U.K.-based fintech Paysafe (NYSE:PSFE) had a lousy time on the U.S. exchange at the end of the week. On Friday, the company's New York Stock Exchange-listed stock took a 10% hit on some dispiriting news about the future of those shares.

So what

Just after market close on Thursday, Paysafe announced that its board of directors has approved a reverse stock split. The company will reverse-split its common shares at a ratio of one new share for every 12 existing ones. The move will be effective almost immediately after market close this coming Monday, Dec. 12. The freshly reverse-split shares will begin trading the following day.

Prior to the board's nod, the company's latest piece of financial engineering was approved by shareholder vote at a special general meeting held on Thursday. The poll was overwhelmingly in favor of the measure, with approval of over 95%.

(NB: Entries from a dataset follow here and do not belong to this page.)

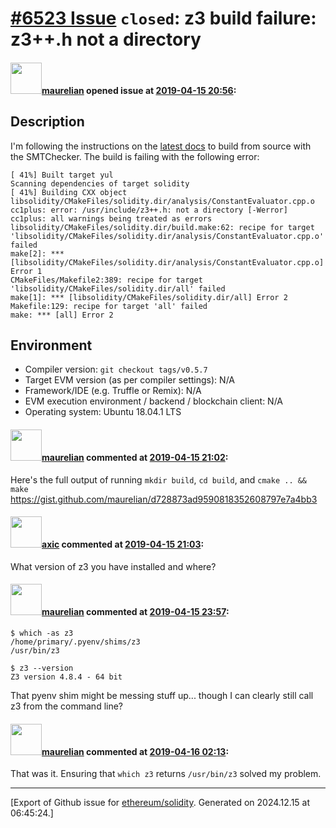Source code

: # [\#6523 Issue](https://github.com/ethereum/solidity/issues/6523) `closed`: z3 build failure: z3++.h not a directory

#### <img src="https://avatars.githubusercontent.com/u/23033765?u=2e7a6d419d3bcf8c495155dad1fd1c7575eab951&v=4" width="50">[maurelian](https://github.com/maurelian) opened issue at [2019-04-15 20:56](https://github.com/ethereum/solidity/issues/6523):

<!--## Prerequisites

- First, many thanks for taking part in the community. We really appreciate that.
- We realize there is a lot of information requested here. We ask only that you do your best to provide as much information as possible so we can better help you.
- Support questions are better asked in one of the following locations:
	- [Solidity chat](https://gitter.im/ethereum/solidity)
	- [Stack Overflow](https://ethereum.stackexchange.com/)
- Ensure the issue isn't already reported.
- The issue should be reproducible with the latest solidity version; however, this isn't a hard requirement and being reproducible with an older version is sufficient.
-->

## Description

I'm following the instructions on the [latest docs](https://solidity.readthedocs.io/en/develop/) to build from source with the SMTChecker. The build is failing with the following error:

```
[ 41%] Built target yul
Scanning dependencies of target solidity
[ 41%] Building CXX object libsolidity/CMakeFiles/solidity.dir/analysis/ConstantEvaluator.cpp.o
cc1plus: error: /usr/include/z3++.h: not a directory [-Werror]
cc1plus: all warnings being treated as errors
libsolidity/CMakeFiles/solidity.dir/build.make:62: recipe for target 'libsolidity/CMakeFiles/solidity.dir/analysis/ConstantEvaluator.cpp.o' failed
make[2]: *** [libsolidity/CMakeFiles/solidity.dir/analysis/ConstantEvaluator.cpp.o] Error 1
CMakeFiles/Makefile2:389: recipe for target 'libsolidity/CMakeFiles/solidity.dir/all' failed
make[1]: *** [libsolidity/CMakeFiles/solidity.dir/all] Error 2
Makefile:129: recipe for target 'all' failed
make: *** [all] Error 2
```

## Environment

- Compiler version: `git checkout tags/v0.5.7`
- Target EVM version (as per compiler settings): N/A
- Framework/IDE (e.g. Truffle or Remix): N/A
- EVM execution environment / backend / blockchain client: N/A
- Operating system: Ubuntu 18.04.1 LTS


#### <img src="https://avatars.githubusercontent.com/u/23033765?u=2e7a6d419d3bcf8c495155dad1fd1c7575eab951&v=4" width="50">[maurelian](https://github.com/maurelian) commented at [2019-04-15 21:02](https://github.com/ethereum/solidity/issues/6523#issuecomment-483417578):

Here's the full output of running `mkdir build`, `cd build`, and `cmake .. && make` https://gist.github.com/maurelian/d728873ad9590818352608797e7a4bb3

#### <img src="https://avatars.githubusercontent.com/u/20340?v=4" width="50">[axic](https://github.com/axic) commented at [2019-04-15 21:03](https://github.com/ethereum/solidity/issues/6523#issuecomment-483417921):

What version of z3 you have installed and where?

#### <img src="https://avatars.githubusercontent.com/u/23033765?u=2e7a6d419d3bcf8c495155dad1fd1c7575eab951&v=4" width="50">[maurelian](https://github.com/maurelian) commented at [2019-04-15 23:57](https://github.com/ethereum/solidity/issues/6523#issuecomment-483460646):

```
$ which -as z3
/home/primary/.pyenv/shims/z3
/usr/bin/z3

$ z3 --version
Z3 version 4.8.4 - 64 bit
```

That pyenv shim might be messing stuff up... though I can clearly still call z3 from the command line?

#### <img src="https://avatars.githubusercontent.com/u/23033765?u=2e7a6d419d3bcf8c495155dad1fd1c7575eab951&v=4" width="50">[maurelian](https://github.com/maurelian) commented at [2019-04-16 02:13](https://github.com/ethereum/solidity/issues/6523#issuecomment-483484357):

That was it. 
Ensuring that `which z3` returns `/usr/bin/z3` solved my problem.


-------------------------------------------------------------------------------



[Export of Github issue for [ethereum/solidity](https://github.com/ethereum/solidity). Generated on 2024.12.15 at 06:45:24.]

While the reverse stock split didn't come as a surprise -- Paysafe said in mid-November that the relatively uncommon move would be put to a vote -- investors were nevertheless disheartened by the move. A reverse stock split is frequently a strong signal that a company is at serious risk of having its shares delisted. Paysafe currently trades at barely over $1 per share.

Now what

It's important to note that any type of stock split, reverse or standard, does not change the market cap of the splitting party -- it only shifts the number of shares and their price. Additionally, The Motley Fool's research indicates that stock splits have little or no long-term effect on a company's share price; rather, this depends much more on fundamental factors and outside factors such as the state of the macroeconomy.